If you have not noticed yet, I am fascinated by the subject of death (NOTE: I am not trying to minimize the pain and hurt someone feels when they have a loss, not at all. My heart and prayers go out to those who have lost loved ones. It is so tough, that’s why I want to share this with you). It is such a deep and profound topic and we try to ignore or avoid it, yet it is inevitable. Why is it so difficult to talk about death when we know it is bound to happen to each and every one of us? Have you ever had a serious conversation with someone else about death….about your own death?
How would they feel if you were gone, and what would you want them to do when you go? Do you want them to know how much you love them? Do you want to wait until they are actually dead to finally realize that you should have told them so many things while they were alive, and you only wish that they were alive one more day for you to tell them everything?

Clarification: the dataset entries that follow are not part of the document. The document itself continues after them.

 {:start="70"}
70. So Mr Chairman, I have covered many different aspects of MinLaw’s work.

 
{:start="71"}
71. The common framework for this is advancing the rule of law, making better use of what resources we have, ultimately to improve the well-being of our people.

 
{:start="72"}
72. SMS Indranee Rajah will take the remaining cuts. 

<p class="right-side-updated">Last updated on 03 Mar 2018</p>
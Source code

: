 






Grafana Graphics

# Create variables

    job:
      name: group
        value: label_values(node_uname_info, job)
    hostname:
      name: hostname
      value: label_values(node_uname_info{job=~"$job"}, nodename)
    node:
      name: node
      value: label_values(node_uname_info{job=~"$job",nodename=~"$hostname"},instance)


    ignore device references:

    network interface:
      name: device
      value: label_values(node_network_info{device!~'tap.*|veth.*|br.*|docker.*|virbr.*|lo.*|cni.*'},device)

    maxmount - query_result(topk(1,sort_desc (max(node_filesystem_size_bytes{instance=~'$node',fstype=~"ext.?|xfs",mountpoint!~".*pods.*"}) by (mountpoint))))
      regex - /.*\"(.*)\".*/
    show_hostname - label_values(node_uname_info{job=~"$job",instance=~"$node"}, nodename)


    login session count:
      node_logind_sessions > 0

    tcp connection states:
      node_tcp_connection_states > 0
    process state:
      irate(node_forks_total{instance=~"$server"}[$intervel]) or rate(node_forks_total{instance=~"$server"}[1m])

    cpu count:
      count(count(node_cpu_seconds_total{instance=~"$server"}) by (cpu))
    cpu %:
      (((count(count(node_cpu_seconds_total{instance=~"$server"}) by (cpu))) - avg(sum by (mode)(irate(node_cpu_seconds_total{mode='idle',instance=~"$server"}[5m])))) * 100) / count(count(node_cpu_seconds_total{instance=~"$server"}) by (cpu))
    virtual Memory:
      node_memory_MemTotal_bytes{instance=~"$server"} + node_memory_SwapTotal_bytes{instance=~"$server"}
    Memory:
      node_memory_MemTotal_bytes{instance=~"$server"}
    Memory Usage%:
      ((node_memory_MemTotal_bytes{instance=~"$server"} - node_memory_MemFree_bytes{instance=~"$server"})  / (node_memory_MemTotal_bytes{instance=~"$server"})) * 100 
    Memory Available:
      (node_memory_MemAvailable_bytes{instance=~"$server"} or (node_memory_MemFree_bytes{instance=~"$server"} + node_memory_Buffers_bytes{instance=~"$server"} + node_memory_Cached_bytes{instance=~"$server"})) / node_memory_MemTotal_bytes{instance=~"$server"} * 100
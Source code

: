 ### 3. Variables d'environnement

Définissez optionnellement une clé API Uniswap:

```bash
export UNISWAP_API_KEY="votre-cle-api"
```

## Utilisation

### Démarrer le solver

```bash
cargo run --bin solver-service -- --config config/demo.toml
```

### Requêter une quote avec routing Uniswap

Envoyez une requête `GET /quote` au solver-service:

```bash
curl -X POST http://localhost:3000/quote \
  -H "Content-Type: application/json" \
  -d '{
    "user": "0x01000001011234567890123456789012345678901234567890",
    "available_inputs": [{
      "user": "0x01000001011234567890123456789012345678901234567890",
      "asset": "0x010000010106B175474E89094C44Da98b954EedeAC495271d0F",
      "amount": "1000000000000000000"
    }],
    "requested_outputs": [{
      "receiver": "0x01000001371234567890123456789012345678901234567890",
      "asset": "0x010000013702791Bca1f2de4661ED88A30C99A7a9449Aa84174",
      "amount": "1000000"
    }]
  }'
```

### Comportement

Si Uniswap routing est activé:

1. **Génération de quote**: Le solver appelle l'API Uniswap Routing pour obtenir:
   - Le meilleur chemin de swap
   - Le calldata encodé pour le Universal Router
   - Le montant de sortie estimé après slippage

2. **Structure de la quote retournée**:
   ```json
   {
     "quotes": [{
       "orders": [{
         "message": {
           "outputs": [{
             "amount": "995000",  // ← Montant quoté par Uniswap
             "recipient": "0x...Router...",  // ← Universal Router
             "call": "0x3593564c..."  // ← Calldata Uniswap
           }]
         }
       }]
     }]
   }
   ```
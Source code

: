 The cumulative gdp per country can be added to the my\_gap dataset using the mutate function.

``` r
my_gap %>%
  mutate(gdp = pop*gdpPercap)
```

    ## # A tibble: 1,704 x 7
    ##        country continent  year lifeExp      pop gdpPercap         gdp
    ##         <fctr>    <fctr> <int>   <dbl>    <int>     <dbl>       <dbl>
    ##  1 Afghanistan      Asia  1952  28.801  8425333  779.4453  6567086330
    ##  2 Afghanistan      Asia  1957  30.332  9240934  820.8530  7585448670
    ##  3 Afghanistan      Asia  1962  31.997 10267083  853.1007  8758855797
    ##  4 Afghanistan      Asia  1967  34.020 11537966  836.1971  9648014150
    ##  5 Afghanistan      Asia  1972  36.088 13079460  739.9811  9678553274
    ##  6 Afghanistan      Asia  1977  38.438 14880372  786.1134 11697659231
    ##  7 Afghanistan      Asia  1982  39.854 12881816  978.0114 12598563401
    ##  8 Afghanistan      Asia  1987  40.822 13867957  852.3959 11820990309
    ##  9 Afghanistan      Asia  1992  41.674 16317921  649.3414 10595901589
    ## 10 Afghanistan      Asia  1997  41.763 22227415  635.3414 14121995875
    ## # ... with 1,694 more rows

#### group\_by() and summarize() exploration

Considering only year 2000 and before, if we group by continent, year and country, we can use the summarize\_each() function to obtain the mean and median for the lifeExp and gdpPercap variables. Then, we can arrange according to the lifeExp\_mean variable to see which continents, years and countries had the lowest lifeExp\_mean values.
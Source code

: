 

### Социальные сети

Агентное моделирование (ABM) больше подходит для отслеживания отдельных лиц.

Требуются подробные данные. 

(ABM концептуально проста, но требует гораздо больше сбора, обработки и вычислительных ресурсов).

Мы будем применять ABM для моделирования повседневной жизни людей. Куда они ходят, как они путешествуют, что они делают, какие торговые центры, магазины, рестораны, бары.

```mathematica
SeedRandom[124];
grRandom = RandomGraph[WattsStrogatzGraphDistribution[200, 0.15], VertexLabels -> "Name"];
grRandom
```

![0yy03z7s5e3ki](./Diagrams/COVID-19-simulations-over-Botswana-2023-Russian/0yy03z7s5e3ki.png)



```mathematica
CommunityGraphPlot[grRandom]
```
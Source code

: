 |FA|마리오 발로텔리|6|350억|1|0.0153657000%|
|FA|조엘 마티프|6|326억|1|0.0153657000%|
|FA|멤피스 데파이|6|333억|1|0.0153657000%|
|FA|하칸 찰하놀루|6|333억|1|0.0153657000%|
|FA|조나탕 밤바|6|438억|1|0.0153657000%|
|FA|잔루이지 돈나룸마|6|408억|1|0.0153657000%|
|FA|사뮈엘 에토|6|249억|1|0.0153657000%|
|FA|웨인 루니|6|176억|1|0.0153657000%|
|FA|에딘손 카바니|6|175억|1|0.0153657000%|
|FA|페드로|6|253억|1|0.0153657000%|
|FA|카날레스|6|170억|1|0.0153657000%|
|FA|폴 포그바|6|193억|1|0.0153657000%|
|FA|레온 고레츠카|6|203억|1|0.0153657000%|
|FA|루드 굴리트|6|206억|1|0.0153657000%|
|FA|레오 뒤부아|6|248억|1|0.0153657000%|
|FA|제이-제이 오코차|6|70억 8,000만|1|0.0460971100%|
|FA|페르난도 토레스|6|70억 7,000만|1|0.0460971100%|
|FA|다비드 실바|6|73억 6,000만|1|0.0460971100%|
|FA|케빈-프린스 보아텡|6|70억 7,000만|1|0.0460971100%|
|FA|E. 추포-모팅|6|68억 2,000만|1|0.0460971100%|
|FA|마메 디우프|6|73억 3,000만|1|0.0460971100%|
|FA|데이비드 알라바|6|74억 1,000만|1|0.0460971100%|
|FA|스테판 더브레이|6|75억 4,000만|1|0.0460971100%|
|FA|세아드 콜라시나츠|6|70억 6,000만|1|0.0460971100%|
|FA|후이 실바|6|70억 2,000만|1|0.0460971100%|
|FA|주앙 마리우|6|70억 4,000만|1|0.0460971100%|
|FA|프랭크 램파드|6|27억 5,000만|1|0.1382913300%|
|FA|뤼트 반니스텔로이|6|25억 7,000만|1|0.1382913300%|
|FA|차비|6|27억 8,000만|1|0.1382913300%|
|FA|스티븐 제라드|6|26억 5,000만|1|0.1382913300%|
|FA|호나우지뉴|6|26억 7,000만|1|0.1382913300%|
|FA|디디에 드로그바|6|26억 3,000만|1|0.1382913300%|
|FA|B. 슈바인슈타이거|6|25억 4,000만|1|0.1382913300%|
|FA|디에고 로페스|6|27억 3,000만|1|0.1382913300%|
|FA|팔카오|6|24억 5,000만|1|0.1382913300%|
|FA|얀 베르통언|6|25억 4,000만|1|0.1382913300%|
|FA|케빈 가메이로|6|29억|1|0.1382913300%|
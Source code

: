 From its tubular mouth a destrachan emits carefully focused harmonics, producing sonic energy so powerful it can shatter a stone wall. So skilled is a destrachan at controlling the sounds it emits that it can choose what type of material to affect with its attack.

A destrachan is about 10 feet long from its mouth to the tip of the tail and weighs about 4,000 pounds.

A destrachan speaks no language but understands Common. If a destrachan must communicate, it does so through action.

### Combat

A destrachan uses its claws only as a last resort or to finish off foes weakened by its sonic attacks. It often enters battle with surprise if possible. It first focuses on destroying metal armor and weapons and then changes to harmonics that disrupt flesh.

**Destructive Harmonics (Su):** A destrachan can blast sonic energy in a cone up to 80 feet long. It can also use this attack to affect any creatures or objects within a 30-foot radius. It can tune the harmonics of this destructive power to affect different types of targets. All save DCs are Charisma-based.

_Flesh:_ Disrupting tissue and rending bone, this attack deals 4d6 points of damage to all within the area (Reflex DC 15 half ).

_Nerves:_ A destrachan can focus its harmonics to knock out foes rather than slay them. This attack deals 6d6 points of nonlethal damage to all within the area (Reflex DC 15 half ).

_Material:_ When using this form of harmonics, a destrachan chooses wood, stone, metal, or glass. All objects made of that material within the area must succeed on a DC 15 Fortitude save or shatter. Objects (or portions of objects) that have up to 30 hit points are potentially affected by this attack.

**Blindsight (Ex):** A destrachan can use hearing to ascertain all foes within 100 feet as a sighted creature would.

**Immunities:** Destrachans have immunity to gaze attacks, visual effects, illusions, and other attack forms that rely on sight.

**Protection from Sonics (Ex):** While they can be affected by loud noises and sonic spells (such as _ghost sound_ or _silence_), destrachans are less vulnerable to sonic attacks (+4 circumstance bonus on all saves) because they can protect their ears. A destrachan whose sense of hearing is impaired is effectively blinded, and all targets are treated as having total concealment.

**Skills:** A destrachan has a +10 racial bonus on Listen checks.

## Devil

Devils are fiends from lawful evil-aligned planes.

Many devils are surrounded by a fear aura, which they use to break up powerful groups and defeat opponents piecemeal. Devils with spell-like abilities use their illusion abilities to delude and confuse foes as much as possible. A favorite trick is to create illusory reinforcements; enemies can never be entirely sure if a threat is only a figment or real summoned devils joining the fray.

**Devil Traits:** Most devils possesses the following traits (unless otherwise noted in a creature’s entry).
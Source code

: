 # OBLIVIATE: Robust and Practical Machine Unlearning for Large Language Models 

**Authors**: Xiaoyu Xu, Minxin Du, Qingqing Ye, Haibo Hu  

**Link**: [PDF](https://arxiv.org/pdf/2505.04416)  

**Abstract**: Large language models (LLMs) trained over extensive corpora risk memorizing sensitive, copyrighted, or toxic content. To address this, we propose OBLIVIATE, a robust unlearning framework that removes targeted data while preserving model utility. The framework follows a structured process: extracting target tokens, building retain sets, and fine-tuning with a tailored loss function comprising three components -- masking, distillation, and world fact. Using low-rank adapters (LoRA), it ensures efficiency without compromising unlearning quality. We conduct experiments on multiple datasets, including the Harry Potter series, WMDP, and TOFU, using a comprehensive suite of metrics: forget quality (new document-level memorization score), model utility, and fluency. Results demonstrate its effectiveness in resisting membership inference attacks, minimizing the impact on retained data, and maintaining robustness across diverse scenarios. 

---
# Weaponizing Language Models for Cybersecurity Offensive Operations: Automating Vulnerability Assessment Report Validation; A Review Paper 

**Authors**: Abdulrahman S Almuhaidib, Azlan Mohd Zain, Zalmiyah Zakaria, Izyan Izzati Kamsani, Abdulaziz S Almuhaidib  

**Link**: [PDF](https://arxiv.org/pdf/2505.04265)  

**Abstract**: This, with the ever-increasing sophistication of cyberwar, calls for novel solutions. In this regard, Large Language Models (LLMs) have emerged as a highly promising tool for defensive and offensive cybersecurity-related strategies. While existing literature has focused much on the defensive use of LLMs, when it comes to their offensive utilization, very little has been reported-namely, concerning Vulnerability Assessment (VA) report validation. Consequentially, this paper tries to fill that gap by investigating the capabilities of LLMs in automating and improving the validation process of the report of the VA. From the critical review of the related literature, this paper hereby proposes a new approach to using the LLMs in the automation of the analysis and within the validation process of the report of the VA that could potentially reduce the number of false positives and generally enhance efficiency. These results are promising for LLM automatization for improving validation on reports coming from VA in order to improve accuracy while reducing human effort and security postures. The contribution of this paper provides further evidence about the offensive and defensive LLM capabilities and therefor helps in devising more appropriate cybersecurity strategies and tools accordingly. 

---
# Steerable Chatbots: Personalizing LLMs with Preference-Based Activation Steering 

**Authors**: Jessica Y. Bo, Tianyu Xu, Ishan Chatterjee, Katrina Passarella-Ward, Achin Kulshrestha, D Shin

My friends, do not wait for tomorrow to say what you have to say today, and to do what you have to do today. God willing, we all live until a good old age and have a wonderful and happy life, but we never really do know when our day will come. Do not wait, because it will be too late, I assure you.
Particularly with men that may not want to speak with their girlfriends or wives about death, maybe because they simply do not want to think about it, or because they do not want to cry. But please to all you men out there, let your women know how you feel and allow them to share how they feel. Do not be afraid to let your feelings be known to your loved ones.
Have you talked with your mother or father about it? Have you let them cry with you? This is difficult if you are not close with them, and I am not tring to say that you should go around and talk to every single person you know about death and how you will miss them. But I do want to challenge you to be willing or at least open to the possibility of speaking about this topic with those who are close to you. Think of the people you will be most heart-broken to lose, and maybe consider speaking to those people about it. Tell them how you feel about them and allow them to tell you how they feel about you. I think this is a very important and amazing experience.
Of course, do not force people to speak if they do not want to, and if you really want to talk about it with someone but they just do not want to, then that is fine. Maybe all you have to say is that…”When you go, just know that I will miss you and that I love you”. Sometimes that is all they have to hear. As long as you do your part and say what you had to say, then I am certain that you will be content.